Learning and conditional probability: a summary
\[ \DeclarePairedDelimiters{\set}{\{}{\}} \DeclareMathOperator*{\argmax}{argmax} \]
The previous chapter 17 Conditional probability and learning discussed many concepts that are important for what follows, and for artificial intelligence and machine learning in general. So let’s stop for a moment to emphasize and point out some things to keep in mind.
What does it means that an agent has “learned”? It means that the agent has acquired new information, knowledge, or data. But this acquisition is not just some passive memory storage. As a result of this acquisition, the agent modifies its degrees of belief about any inferences it needs to draw, and consequently may make different decisions ([ch.@sec-basic-decisions]).
This change is an important aspect of learning. Think of when a person receives useful information; but the person, in actions or word, doesn’t seem to make use of it. We typically say “that person hasn’t learned anything”.
The relation between the acquired knowledge and the change in beliefs is perfectly represented and quantified by conditional probabilities. These probabilities take account of the acquired information in their conditionals (the right side of the bar “\(\nonscript\:\vert\nonscript\:\mathopen{}\)”). And the probability calculus automatically determines how to calculate the modified belief based on this new conditional.
In other words, the probability calculus already has everything we need to deal with and calculate “learning”. This is therefore the optimal, self-consistent way to deal with learning. We may use approximate versions of it in some situations, for instance when the computations would be too expensive. But we must keep in mind that such approximations are also deviations from optimality and self-consistency.
- The formula for conditional probability – that is, for the belief change corresponding to learning – involves and requires a joint distribution over several possibilities ([ch.@sec-prob-joint]). Therefore such distribution must be somehow built into the agent from the beginning, for the agent to be able to learn.
The beliefs and behaviour arising from learning can be very different, depending on the context. For example, in some situations frequently observing a phenomenon may increase an agent’s belief in observing that phenomenon again; but in other situations such frequent observation may decrease an agent’s belief instead. Both kinds of behaviour can make sense in their specific circumstances.

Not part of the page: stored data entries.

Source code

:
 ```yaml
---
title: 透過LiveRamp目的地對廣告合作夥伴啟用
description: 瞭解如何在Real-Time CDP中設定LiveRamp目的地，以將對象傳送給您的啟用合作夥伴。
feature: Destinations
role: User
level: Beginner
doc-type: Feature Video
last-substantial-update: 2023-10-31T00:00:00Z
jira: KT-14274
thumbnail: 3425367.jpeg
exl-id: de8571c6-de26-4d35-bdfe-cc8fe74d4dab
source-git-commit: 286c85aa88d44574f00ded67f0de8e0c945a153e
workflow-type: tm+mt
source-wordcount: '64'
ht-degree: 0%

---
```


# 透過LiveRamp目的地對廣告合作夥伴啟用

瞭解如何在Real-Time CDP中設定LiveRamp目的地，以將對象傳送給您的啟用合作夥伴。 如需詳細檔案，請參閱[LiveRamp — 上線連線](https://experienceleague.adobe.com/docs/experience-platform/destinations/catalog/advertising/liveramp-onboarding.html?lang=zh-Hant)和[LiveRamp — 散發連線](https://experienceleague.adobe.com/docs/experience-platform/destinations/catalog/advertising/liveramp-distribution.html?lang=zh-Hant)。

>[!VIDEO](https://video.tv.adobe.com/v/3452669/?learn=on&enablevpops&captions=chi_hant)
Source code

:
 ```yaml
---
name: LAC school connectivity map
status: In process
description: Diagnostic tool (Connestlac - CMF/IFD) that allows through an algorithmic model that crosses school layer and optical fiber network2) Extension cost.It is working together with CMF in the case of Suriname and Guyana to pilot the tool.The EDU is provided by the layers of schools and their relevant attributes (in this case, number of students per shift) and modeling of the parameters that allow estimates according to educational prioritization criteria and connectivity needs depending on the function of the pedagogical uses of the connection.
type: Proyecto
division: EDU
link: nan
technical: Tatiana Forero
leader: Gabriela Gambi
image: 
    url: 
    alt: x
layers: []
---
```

These differences in behaviour are also encoded in the joint distribution built into the agent.
The formula for belief change arising from learning is amazingly flexible and universal: it holds whether the agent is learning about different kinds of quantities or about past instances of similar quantities.
From a machine-learning point of view, this must therefore be the formula underlying the use of “features” by a classifier, as well as its “training”.
This formula is moreover extremely simple in principle: it only involves addition and division! Computational difficulties arise from the huge amount of terms that may need to be added in specific data-science problems, not because of complicated mathematics. (A data engineer should keep this in mind, in case new hardware technologies may make it possible to deal with larger number of terms.)